Task prompt. Please write the data out once more, exactly as it is given.

**** Supplied records

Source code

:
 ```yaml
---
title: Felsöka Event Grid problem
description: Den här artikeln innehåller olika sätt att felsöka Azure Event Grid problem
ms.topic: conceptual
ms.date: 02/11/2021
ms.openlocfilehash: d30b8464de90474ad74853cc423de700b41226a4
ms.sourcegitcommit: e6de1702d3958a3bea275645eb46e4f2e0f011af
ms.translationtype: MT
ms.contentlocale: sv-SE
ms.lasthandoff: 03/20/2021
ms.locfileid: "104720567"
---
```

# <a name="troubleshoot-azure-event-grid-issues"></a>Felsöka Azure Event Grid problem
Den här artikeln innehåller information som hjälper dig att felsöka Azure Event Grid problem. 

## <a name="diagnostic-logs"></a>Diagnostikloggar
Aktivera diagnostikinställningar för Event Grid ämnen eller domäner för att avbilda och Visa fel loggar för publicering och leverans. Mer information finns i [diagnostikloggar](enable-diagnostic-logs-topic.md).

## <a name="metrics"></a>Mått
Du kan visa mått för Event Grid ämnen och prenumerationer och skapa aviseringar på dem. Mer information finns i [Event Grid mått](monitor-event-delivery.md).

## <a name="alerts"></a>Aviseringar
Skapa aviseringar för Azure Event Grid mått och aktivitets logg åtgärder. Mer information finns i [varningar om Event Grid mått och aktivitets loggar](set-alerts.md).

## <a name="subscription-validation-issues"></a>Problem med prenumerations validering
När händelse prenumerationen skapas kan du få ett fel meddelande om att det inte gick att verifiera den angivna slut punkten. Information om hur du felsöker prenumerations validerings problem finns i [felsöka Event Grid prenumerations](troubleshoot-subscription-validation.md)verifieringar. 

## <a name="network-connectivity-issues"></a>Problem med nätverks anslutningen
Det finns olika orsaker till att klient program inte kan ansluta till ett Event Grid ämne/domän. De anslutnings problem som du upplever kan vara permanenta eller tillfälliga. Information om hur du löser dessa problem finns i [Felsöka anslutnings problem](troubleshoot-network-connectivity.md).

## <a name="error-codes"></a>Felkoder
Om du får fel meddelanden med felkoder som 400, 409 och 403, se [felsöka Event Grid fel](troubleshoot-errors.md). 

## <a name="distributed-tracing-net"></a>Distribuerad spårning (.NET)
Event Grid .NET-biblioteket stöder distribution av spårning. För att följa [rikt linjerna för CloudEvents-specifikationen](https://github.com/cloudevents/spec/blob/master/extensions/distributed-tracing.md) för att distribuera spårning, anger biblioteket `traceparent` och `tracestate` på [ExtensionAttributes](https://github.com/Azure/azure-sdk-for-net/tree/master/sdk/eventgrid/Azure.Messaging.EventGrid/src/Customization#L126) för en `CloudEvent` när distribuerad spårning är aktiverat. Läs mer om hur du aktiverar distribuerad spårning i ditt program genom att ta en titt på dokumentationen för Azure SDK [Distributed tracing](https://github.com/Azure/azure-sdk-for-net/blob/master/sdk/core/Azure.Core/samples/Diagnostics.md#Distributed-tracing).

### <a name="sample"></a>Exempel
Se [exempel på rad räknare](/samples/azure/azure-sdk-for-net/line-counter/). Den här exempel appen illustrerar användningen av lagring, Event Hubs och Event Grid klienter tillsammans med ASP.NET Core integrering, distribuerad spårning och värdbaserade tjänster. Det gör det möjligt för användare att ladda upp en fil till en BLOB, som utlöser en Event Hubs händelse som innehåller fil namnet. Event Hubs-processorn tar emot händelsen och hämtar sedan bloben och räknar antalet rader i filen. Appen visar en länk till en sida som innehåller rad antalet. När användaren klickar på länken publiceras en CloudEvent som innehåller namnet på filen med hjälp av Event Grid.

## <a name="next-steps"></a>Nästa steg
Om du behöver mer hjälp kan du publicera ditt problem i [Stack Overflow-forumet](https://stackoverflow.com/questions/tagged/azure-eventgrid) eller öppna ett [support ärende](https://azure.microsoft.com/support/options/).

********

Result.
Source code

:
 ```yaml
---
title: Felsöka Event Grid problem
description: Den här artikeln innehåller olika sätt att felsöka Azure Event Grid problem
ms.topic: conceptual
ms.date: 02/11/2021
ms.openlocfilehash: d30b8464de90474ad74853cc423de700b41226a4
ms.sourcegitcommit: e6de1702d3958a3bea275645eb46e4f2e0f011af
ms.translationtype: MT
ms.contentlocale: sv-SE
ms.lasthandoff: 03/20/2021
ms.locfileid: "104720567"
---
```

# <a name="troubleshoot-azure-event-grid-issues"></a>Felsöka Azure Event Grid problem
Den här artikeln innehåller information som hjälper dig att felsöka Azure Event Grid problem. 

## <a name="diagnostic-logs"></a>Diagnostikloggar
Aktivera diagnostikinställningar för Event Grid ämnen eller domäner för att avbilda och Visa fel loggar för publicering och leverans. Mer information finns i [diagnostikloggar](enable-diagnostic-logs-topic.md).

## <a name="metrics"></a>Mått
Du kan visa mått för Event Grid ämnen och prenumerationer och skapa aviseringar på dem. Mer information finns i [Event Grid mått](monitor-event-delivery.md).

## <a name="alerts"></a>Aviseringar
Skapa aviseringar för Azure Event Grid mått och aktivitets logg åtgärder. Mer information finns i [varningar om Event Grid mått och aktivitets loggar](set-alerts.md).

## <a name="subscription-validation-issues"></a>Problem med prenumerations validering
När händelse prenumerationen skapas kan du få ett fel meddelande om att det inte gick att verifiera den angivna slut punkten. Information om hur du felsöker prenumerations validerings problem finns i [felsöka Event Grid prenumerations](troubleshoot-subscription-validation.md)verifieringar. 

## <a name="network-connectivity-issues"></a>Problem med nätverks anslutningen
Det finns olika orsaker till att klient program inte kan ansluta till ett Event Grid ämne/domän. De anslutnings problem som du upplever kan vara permanenta eller tillfälliga. Information om hur du löser dessa problem finns i [Felsöka anslutnings problem](troubleshoot-network-connectivity.md).

## <a name="error-codes"></a>Felkoder
Om du får fel meddelanden med felkoder som 400, 409 och 403, se [felsöka Event Grid fel](troubleshoot-errors.md). 

## <a name="distributed-tracing-net"></a>Distribuerad spårning (.NET)
Event Grid .NET-biblioteket stöder distribution av spårning. För att följa [rikt linjerna för CloudEvents-specifikationen](https://github.com/cloudevents/spec/blob/master/extensions/distributed-tracing.md) för att distribuera spårning, anger biblioteket `traceparent` och `tracestate` på [ExtensionAttributes](https://github.com/Azure/azure-sdk-for-net/tree/master/sdk/eventgrid/Azure.Messaging.EventGrid/src/Customization#L126) för en `CloudEvent` när distribuerad spårning är aktiverat. Läs mer om hur du aktiverar distribuerad spårning i ditt program genom att ta en titt på dokumentationen för Azure SDK [Distributed tracing](https://github.com/Azure/azure-sdk-for-net/blob/master/sdk/core/Azure.Core/samples/Diagnostics.md#Distributed-tracing).

### <a name="sample"></a>Exempel
Se [exempel på rad räknare](/samples/azure/azure-sdk-for-net/line-counter/). Den här exempel appen illustrerar användningen av lagring, Event Hubs och Event Grid klienter tillsammans med ASP.NET Core integrering, distribuerad spårning och värdbaserade tjänster. Det gör det möjligt för användare att ladda upp en fil till en BLOB, som utlöser en Event Hubs händelse som innehåller fil namnet. Event Hubs-processorn tar emot händelsen och hämtar sedan bloben och räknar antalet rader i filen. Appen visar en länk till en sida som innehåller rad antalet. När användaren klickar på länken publiceras en CloudEvent som innehåller namnet på filen med hjälp av Event Grid.

## <a name="next-steps"></a>Nästa steg
Om du behöver mer hjälp kan du publicera ditt problem i [Stack Overflow-forumet](https://stackoverflow.com/questions/tagged/azure-eventgrid) eller öppna ett [support ärende](https://azure.microsoft.com/support/options/).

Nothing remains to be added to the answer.